BEGIN DATA SECTION
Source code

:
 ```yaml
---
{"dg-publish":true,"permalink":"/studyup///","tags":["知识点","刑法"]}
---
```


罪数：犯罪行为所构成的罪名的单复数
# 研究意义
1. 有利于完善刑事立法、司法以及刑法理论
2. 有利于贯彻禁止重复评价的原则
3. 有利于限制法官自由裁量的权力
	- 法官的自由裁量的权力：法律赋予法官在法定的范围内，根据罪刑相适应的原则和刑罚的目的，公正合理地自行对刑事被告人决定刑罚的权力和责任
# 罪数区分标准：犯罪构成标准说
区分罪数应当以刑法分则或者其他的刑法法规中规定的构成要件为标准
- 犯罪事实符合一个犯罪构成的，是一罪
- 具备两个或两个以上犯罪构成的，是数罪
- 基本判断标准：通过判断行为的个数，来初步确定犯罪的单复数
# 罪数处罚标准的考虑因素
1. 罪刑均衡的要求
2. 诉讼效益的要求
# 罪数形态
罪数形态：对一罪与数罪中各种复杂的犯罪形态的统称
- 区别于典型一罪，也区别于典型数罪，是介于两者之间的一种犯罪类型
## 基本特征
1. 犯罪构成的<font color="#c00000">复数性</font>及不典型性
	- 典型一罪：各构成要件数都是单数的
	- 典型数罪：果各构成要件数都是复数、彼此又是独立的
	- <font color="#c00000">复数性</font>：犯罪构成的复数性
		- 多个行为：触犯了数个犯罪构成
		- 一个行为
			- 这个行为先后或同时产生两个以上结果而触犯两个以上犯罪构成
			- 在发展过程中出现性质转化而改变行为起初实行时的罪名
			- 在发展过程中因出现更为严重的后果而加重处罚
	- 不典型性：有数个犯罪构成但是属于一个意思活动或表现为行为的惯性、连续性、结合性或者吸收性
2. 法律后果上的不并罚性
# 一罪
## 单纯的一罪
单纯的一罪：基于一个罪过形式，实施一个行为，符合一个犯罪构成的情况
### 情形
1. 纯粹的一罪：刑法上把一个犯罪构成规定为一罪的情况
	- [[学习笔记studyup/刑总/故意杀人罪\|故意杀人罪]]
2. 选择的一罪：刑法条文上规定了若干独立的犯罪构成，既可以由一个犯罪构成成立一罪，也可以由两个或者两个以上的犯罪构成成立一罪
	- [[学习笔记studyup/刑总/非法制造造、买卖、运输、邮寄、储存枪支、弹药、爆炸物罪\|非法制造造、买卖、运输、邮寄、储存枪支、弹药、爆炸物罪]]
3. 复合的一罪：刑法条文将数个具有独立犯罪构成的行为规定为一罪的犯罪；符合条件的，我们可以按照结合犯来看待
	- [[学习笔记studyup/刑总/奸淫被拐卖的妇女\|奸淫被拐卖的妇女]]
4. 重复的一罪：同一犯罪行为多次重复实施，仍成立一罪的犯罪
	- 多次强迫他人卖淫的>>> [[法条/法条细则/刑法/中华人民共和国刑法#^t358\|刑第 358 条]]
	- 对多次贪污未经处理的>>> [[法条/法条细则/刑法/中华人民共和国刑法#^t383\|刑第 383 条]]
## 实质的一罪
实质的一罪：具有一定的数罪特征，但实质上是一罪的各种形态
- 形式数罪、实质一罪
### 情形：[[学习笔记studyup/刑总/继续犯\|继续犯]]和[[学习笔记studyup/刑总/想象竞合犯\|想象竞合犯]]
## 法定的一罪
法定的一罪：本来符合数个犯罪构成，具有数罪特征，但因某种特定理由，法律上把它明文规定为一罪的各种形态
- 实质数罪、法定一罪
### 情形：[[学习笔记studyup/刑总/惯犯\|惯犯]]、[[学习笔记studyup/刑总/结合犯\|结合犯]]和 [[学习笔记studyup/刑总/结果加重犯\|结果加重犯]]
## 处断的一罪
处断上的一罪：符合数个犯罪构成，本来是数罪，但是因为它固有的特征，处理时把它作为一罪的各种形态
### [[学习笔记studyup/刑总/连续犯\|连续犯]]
END DATA SECTION
__GOAL OF THE EXERCISE__.
Print only the lines from the one with "### 情形：[[学习笔记studyup/刑总/继续犯\" to the end of the records, both included.

__RESULT OF THE TASK__.
### 情形：[[学习笔记studyup/刑总/继续犯\|继续犯]]和[[学习笔记studyup/刑总/想象竞合犯\|想象竞合犯]]
## 法定的一罪
法定的一罪：本来符合数个犯罪构成，具有数罪特征，但因某种特定理由，法律上把它明文规定为一罪的各种形态
- 实质数罪、法定一罪
### 情形：[[学习笔记studyup/刑总/惯犯\|惯犯]]、[[学习笔记studyup/刑总/结合犯\|结合犯]]和 [[学习笔记studyup/刑总/结果加重犯\|结果加重犯]]
## 处断的一罪
处断上的一罪：符合数个犯罪构成，本来是数罪，但是因为它固有的特征，处理时把它作为一罪的各种形态
### [[学习笔记studyup/刑总/连续犯\|连续犯]]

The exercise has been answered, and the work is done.